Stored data
╔══

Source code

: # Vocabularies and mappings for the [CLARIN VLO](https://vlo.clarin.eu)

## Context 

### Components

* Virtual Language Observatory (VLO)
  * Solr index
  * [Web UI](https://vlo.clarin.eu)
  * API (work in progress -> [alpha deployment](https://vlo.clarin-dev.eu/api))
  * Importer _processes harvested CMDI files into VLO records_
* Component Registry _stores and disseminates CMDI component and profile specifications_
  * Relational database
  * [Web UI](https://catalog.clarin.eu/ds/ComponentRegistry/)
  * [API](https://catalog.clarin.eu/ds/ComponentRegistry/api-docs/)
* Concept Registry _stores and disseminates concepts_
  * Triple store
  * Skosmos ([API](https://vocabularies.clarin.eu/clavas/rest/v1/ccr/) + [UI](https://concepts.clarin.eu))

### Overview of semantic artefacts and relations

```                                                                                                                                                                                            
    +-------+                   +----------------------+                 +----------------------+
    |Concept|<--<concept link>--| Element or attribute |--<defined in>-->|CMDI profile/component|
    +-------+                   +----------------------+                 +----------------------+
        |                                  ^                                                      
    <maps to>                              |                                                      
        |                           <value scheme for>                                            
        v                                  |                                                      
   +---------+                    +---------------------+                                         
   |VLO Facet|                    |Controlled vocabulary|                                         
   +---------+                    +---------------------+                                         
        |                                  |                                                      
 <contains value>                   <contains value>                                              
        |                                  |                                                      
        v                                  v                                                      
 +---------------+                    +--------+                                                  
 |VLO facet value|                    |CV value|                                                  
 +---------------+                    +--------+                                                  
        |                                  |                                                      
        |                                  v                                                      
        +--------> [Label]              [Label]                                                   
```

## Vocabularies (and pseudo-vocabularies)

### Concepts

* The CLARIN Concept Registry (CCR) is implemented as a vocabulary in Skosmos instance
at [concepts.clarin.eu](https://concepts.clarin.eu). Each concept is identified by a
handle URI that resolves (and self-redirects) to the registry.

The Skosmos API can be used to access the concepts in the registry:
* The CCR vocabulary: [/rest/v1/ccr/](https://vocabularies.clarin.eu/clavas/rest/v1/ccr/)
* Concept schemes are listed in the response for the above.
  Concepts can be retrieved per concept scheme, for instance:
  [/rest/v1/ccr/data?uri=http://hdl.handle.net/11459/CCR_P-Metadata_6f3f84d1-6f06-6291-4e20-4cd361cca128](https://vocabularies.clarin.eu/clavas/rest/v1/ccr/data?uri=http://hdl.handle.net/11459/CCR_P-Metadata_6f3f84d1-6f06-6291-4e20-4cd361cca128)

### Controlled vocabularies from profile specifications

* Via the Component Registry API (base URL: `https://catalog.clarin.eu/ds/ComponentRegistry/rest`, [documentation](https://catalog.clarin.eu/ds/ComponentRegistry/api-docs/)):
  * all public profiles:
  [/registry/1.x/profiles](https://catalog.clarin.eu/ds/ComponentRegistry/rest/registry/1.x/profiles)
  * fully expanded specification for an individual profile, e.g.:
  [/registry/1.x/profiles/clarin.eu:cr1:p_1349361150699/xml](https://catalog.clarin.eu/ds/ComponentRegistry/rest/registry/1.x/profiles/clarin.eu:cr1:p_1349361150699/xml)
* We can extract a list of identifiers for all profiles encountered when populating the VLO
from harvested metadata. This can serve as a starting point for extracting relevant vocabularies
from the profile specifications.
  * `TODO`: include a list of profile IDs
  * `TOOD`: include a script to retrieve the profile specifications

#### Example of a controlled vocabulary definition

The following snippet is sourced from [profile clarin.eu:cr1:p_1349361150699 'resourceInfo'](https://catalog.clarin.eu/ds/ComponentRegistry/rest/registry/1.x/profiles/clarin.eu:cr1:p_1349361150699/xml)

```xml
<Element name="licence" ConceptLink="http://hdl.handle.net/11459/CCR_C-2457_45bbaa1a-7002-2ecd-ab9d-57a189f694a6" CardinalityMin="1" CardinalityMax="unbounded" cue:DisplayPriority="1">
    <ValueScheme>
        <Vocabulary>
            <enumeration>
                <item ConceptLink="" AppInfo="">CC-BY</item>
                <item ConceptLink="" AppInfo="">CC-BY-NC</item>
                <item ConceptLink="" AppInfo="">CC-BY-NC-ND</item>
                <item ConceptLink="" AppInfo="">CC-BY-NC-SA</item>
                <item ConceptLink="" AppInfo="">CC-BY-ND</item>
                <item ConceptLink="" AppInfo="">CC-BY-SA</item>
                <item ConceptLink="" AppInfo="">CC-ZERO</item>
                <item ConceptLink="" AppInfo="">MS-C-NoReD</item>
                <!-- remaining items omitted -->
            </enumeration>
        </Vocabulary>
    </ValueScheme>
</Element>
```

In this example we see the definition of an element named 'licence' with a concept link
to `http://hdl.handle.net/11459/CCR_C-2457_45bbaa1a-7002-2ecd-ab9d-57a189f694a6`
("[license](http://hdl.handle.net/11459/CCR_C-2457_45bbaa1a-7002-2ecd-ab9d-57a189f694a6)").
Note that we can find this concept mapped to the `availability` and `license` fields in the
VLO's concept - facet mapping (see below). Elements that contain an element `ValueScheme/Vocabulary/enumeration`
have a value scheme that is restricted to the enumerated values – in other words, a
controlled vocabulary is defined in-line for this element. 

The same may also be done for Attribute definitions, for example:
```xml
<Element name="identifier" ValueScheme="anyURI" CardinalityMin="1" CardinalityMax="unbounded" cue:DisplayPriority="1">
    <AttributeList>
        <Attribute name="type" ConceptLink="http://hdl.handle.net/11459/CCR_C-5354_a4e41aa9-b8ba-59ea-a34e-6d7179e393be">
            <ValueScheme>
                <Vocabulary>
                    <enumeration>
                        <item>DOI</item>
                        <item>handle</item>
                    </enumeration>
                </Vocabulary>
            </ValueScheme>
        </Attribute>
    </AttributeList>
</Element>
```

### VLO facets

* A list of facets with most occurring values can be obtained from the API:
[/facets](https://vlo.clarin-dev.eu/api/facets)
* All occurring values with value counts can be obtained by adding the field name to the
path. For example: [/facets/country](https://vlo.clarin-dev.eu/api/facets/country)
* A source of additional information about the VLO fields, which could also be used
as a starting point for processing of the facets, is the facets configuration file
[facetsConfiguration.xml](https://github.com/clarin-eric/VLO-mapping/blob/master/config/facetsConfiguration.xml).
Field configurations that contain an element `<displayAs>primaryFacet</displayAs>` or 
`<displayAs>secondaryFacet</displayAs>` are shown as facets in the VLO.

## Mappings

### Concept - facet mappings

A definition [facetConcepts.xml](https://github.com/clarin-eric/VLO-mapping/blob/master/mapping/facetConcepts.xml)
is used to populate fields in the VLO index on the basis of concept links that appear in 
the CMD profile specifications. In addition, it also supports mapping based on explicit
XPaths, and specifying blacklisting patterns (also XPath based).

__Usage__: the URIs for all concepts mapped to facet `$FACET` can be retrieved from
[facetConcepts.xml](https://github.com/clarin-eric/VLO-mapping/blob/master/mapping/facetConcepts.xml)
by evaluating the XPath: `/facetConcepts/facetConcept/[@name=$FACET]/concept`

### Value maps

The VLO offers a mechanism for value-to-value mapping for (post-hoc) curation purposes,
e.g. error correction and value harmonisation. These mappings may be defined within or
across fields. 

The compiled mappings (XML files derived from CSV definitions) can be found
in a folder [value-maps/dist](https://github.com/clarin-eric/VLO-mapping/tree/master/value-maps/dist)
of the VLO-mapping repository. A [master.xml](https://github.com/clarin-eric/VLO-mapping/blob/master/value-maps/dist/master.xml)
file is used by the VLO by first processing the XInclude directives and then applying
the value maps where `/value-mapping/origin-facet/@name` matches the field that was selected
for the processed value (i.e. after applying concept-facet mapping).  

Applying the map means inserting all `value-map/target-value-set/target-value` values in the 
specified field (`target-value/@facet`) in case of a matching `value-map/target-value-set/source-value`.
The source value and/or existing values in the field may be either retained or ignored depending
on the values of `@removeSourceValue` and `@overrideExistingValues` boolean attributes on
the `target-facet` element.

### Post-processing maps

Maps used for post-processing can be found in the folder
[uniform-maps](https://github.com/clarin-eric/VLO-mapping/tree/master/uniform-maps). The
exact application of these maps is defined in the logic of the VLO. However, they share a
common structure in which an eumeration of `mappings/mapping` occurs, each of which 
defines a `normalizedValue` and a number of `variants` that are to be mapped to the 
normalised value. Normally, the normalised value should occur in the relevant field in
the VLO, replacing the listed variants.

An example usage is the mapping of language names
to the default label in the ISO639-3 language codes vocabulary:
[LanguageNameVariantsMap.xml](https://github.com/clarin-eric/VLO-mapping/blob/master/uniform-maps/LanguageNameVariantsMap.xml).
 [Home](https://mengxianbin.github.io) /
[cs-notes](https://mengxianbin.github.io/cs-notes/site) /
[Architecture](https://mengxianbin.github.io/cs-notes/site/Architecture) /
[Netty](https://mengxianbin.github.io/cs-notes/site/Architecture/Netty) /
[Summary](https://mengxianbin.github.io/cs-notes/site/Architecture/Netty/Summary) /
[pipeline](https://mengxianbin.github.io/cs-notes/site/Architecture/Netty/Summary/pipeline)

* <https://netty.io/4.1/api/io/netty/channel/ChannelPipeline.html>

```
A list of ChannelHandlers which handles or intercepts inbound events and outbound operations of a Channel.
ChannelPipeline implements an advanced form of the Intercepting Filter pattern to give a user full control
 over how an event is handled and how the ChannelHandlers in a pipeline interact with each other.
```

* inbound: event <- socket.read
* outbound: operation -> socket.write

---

╚══

■ Directions for this task:
If a line in the data above holds the word "which", count it; give only the total.

■ Result below:
3